[Data excerpts]
------------------------
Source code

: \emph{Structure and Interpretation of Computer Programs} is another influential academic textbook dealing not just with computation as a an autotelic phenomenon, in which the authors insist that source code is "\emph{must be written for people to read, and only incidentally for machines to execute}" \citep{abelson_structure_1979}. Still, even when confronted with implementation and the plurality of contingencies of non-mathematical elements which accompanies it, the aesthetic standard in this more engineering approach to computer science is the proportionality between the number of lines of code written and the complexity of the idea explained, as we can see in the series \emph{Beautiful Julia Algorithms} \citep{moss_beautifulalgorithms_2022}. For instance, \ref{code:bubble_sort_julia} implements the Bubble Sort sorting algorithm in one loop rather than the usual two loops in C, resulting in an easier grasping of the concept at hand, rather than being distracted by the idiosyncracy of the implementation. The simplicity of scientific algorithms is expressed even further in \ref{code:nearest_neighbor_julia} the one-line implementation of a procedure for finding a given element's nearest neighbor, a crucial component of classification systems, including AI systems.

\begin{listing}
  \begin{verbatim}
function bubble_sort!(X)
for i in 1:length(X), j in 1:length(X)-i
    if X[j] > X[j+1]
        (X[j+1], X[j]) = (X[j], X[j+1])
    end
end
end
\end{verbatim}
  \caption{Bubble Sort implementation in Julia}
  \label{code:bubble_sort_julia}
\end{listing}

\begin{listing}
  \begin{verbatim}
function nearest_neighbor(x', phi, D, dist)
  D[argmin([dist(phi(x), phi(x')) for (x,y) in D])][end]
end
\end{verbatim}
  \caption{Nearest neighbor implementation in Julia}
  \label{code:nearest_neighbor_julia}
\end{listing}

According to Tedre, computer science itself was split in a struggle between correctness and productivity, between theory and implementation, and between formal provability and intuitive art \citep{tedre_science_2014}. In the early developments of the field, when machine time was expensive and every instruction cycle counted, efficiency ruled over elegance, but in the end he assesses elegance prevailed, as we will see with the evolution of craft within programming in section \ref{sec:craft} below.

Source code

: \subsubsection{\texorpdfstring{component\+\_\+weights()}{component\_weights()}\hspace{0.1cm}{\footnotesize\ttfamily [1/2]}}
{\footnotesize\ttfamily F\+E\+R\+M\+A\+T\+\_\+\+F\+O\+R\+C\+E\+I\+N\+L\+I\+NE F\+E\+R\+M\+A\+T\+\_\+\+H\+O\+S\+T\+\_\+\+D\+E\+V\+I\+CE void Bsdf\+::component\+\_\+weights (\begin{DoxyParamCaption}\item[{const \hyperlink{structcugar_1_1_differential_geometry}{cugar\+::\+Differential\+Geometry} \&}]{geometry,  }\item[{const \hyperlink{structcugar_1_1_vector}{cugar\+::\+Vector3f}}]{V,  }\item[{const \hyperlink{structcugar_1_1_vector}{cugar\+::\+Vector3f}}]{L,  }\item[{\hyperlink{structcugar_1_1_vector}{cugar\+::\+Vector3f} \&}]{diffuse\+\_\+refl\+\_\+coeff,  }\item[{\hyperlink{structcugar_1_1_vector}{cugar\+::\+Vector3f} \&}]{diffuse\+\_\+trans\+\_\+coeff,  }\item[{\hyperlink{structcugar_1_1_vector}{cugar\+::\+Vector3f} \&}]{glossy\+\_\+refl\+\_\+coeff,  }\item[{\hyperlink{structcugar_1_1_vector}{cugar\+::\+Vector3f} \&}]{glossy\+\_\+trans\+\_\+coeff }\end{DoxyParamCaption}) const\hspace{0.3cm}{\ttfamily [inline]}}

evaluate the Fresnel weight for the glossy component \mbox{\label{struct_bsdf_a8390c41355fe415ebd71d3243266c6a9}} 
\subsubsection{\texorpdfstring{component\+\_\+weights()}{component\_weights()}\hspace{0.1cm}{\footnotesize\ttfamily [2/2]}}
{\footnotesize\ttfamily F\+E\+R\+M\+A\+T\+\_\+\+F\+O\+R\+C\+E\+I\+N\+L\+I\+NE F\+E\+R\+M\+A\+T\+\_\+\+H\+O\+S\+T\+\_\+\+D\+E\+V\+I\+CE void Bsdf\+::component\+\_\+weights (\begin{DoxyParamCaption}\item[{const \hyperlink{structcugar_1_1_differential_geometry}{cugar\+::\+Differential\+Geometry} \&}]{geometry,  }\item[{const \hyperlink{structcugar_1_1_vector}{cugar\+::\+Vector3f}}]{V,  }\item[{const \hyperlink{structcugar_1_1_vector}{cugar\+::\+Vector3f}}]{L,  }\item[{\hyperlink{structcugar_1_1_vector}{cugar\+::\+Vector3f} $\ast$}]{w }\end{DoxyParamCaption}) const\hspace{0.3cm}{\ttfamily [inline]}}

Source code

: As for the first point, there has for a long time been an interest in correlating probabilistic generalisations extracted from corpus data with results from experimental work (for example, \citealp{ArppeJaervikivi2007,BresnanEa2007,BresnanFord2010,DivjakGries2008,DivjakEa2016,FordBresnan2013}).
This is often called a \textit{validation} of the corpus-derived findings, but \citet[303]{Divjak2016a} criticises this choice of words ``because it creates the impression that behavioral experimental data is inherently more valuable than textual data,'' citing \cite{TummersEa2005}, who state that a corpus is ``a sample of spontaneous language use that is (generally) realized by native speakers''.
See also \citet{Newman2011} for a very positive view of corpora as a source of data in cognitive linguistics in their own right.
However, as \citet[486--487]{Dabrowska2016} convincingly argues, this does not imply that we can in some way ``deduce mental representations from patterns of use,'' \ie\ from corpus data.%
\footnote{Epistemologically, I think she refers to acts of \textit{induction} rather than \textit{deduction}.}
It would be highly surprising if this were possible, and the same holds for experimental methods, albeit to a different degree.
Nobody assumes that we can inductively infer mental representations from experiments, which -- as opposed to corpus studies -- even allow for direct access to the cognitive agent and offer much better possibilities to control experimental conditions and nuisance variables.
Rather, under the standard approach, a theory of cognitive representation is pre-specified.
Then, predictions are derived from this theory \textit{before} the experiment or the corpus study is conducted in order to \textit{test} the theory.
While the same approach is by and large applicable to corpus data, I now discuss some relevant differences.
------------------------
* Aim of the task
Read the entries above and find each line holding the word "from". Copy it out.

* Answer below
: As for the first point, there has for a long time been an interest in correlating probabilistic generalisations extracted from corpus data with results from experimental work (for example, \citealp{ArppeJaervikivi2007,BresnanEa2007,BresnanFord2010,DivjakGries2008,DivjakEa2016,FordBresnan2013}).
However, as \citet[486--487]{Dabrowska2016} convincingly argues, this does not imply that we can in some way ``deduce mental representations from patterns of use,'' \ie\ from corpus data.%
Nobody assumes that we can inductively infer mental representations from experiments, which -- as opposed to corpus studies -- even allow for direct access to the cognitive agent and offer much better possibilities to control experimental conditions and nuisance variables.
Then, predictions are derived from this theory \textit{before} the experiment or the corpus study is conducted in order to \textit{test} the theory.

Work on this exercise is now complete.